UX Designers need to ensure their user stories are included in the backlog or add new ones. Their involvement in this meeting offers insight into what the development team will work on in the current sprint and provides additional support for the PO if needed.

Sprint planning

The next event is sprint planning, which typically occurs on the first to the second day of the sprint. The goal is to review and prioritize product backlog items while estimating their effort level.

UX Designers’ involvement in sprint planning is important. Much like development work, UX work needs to be considered and estimated in the sprint backlog. At the end of the sprint planning meeting, the entire team should have a clear understanding of their workloads and goals for the sprint.

Daily Scrum

This event is a short daily meeting, usually no more than 15 minutes. It focuses on enhancing communication, tracking progress, and promptly addressing any obstacles.
For UX Designers this is a good place to:

  • Share design updates, collaborations, and insights from user research.

  • Request input from the engineering team or PO.

  • Discuss potential blockers and schedule follow-up meetings as needed.

Sprint review or demo

The sprint review or demo usually happens on the second-to-last day of the sprint. In this event, the entire team presents their work and gathers feedback from stakeholders and users. The client’s decision determines whether the feature is released into production or carried over to the next sprint.

This event is a great opportunity for UX Designers to also present their work and share research and user-centered insights that influenced the current product iteration.

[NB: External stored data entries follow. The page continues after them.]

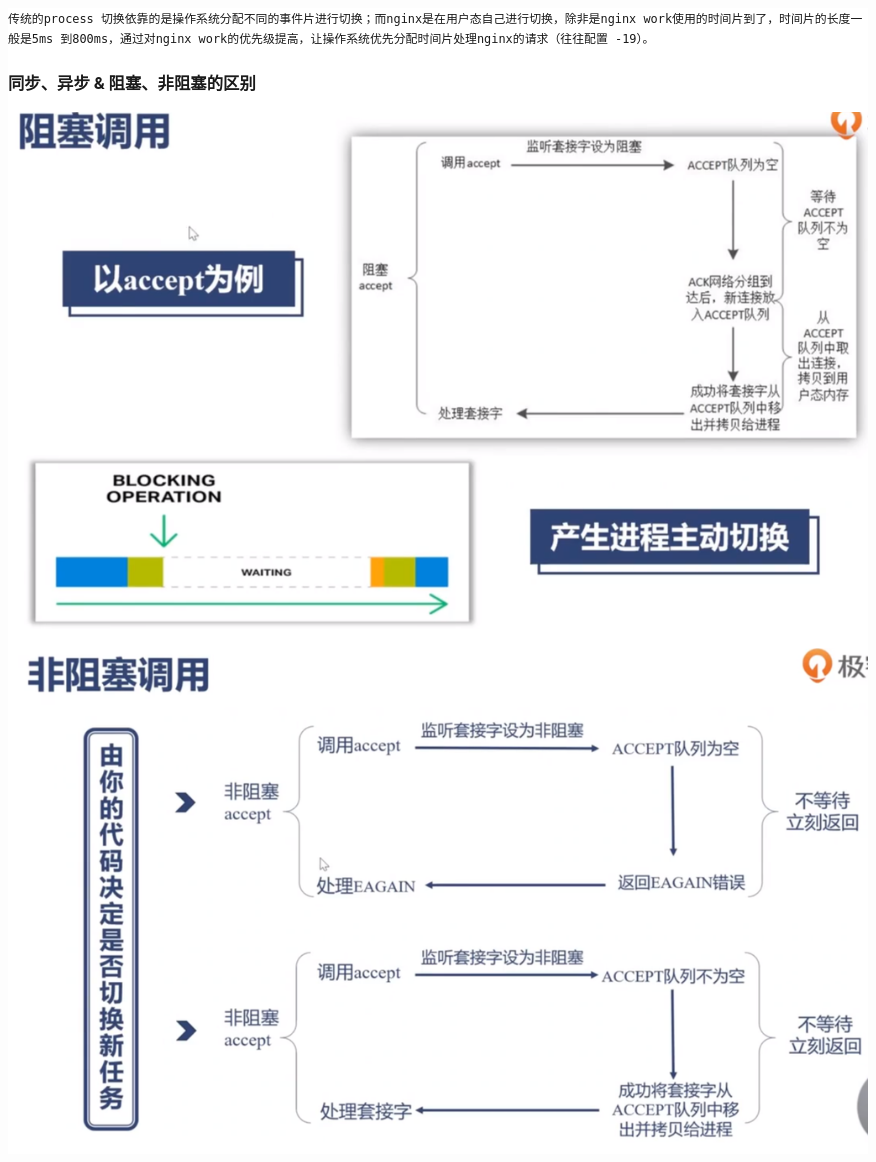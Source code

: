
 ```
传统的process 切换依靠的是操作系统分配不同的事件片进行切换；而nginx是在用户态自己进行切换，除非是nginx work使用的时间片到了，时间片的长度一般是5ms 到800ms，通过对nginx work的优先级提高，让操作系统优先分配时间片处理nginx的请求（往往配置 -19）。
```

### 同步、异步 & 阻塞、非阻塞的区别

![1560340319292](assets/1560340319292.png)

![1560340386301](assets/1560340386301.png)
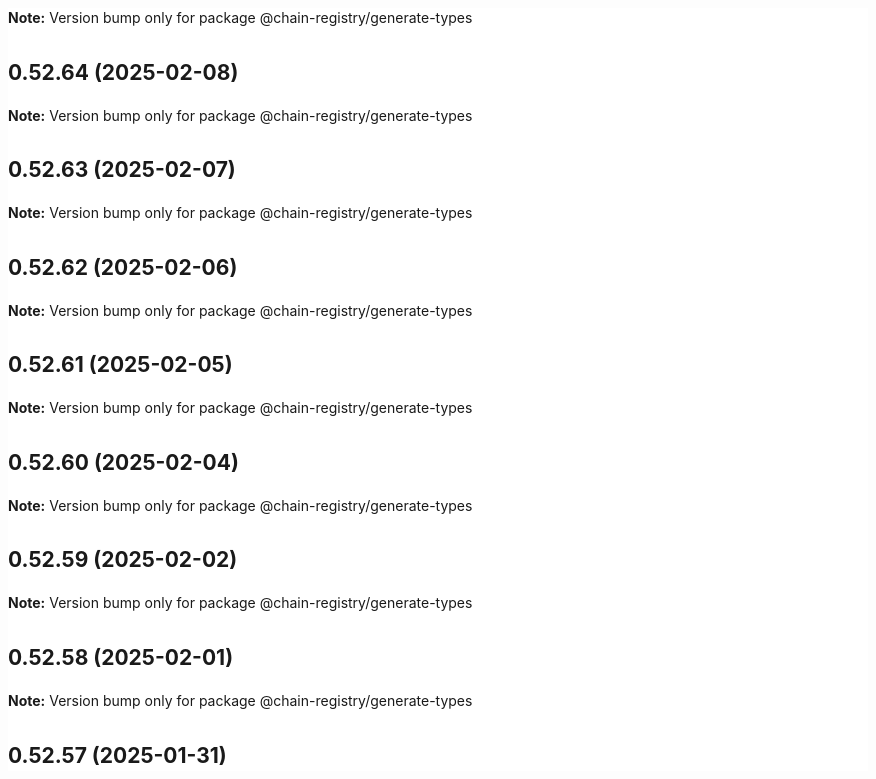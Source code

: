 **Note:** Version bump only for package @chain-registry/generate-types





## 0.52.64 (2025-02-08)

**Note:** Version bump only for package @chain-registry/generate-types





## 0.52.63 (2025-02-07)

**Note:** Version bump only for package @chain-registry/generate-types





## 0.52.62 (2025-02-06)

**Note:** Version bump only for package @chain-registry/generate-types





## 0.52.61 (2025-02-05)

**Note:** Version bump only for package @chain-registry/generate-types





## 0.52.60 (2025-02-04)

**Note:** Version bump only for package @chain-registry/generate-types





## 0.52.59 (2025-02-02)

**Note:** Version bump only for package @chain-registry/generate-types





## 0.52.58 (2025-02-01)

**Note:** Version bump only for package @chain-registry/generate-types





## 0.52.57 (2025-01-31)
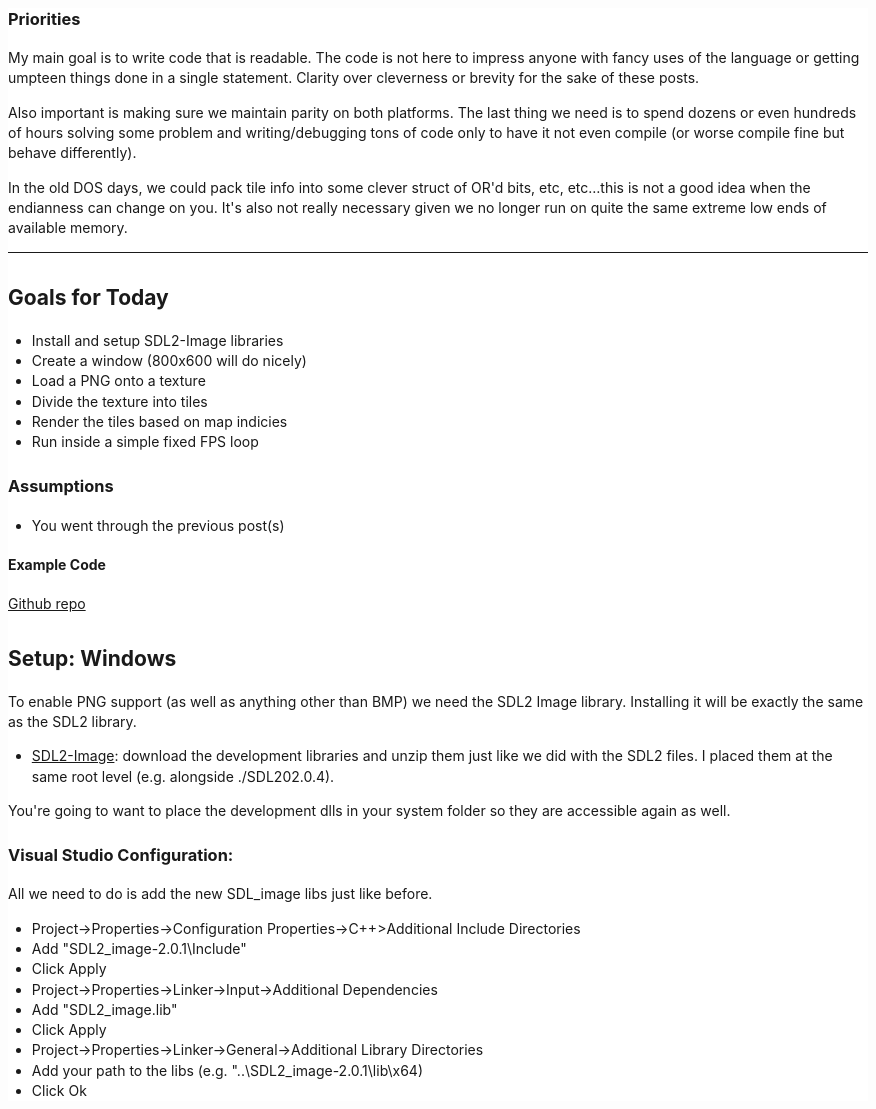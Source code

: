 ### Priorities
My main goal is to write code that is readable.  The code is not here to impress anyone with fancy uses of the language or getting umpteen things done in a single statement.  Clarity over cleverness or brevity for the sake of these posts.

Also important is making sure we maintain parity on both platforms.  The last thing we need is to spend dozens or even hundreds of hours solving some problem and writing/debugging tons of code only to have it not even compile (or worse compile fine but behave differently).

In the old DOS days, we could pack tile info into some clever struct of OR'd bits, etc, etc…this is not a good idea when the endianness can change on you.  It's also not really necessary given we no longer run on quite the same extreme low ends of available memory.

___

## Goals for Today
+ Install and setup SDL2-Image libraries
+ Create a window (800x600 will do nicely)
+ Load a PNG onto a texture
+ Divide the texture into tiles
+ Render the tiles based on map indicies
+ Run inside a simple fixed FPS loop

### Assumptions
+ You went through the previous post(s)

#### Example Code
[Github repo](https://github.com/manixaist/xplat-pmc-tutorial-02)

## Setup: Windows 
To enable PNG support (as well as anything other than BMP) we need the SDL2 Image library.  Installing it will be exactly the same as the SDL2 library.
 
+ [SDL2-Image](https://www.libsdl.org/projects/SDL_image/): download the development libraries and unzip them just like we did with the SDL2 files.  I placed them at the same root level (e.g. alongside ./SDL202.0.4).
 
You're going to want to place the development dlls in your system folder so they are accessible again as well. 

### Visual Studio Configuration: 
All we need to do is add the new SDL_image libs just like before.
 
+ Project->Properties->Configuration Properties->C++>Additional Include Directories 
+ Add "SDL2_image-2.0.1\Include" 
+ Click Apply 
+ Project->Properties->Linker->Input->Additional Dependencies 
+ Add "SDL2_image.lib" 
+ Click Apply 
+ Project->Properties->Linker->General->Additional Library Directories 
+ Add your path to the libs (e.g. "..\SDL2_image-2.0.1\lib\x64) 
+ Click Ok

The final event is the retrospective, usually held on the last day of the sprint. This is when the team looks back at how things went during the sprint. It’s a good time for UX Designers to suggest process improvements because the meeting is about how the team works. Designers position their ideas as experiments to be tested during the next few sprints to keep things improving.


Effectively integrating UX in an agile world can be challenging. The activities presented here are only a portion of the options for integrating UX into Scrum. At MobiLab, our use of UX Analysis and the Continuous UX approach has proven effective. As we gain fresh insights and explore new methods, we are committed to refining our design process.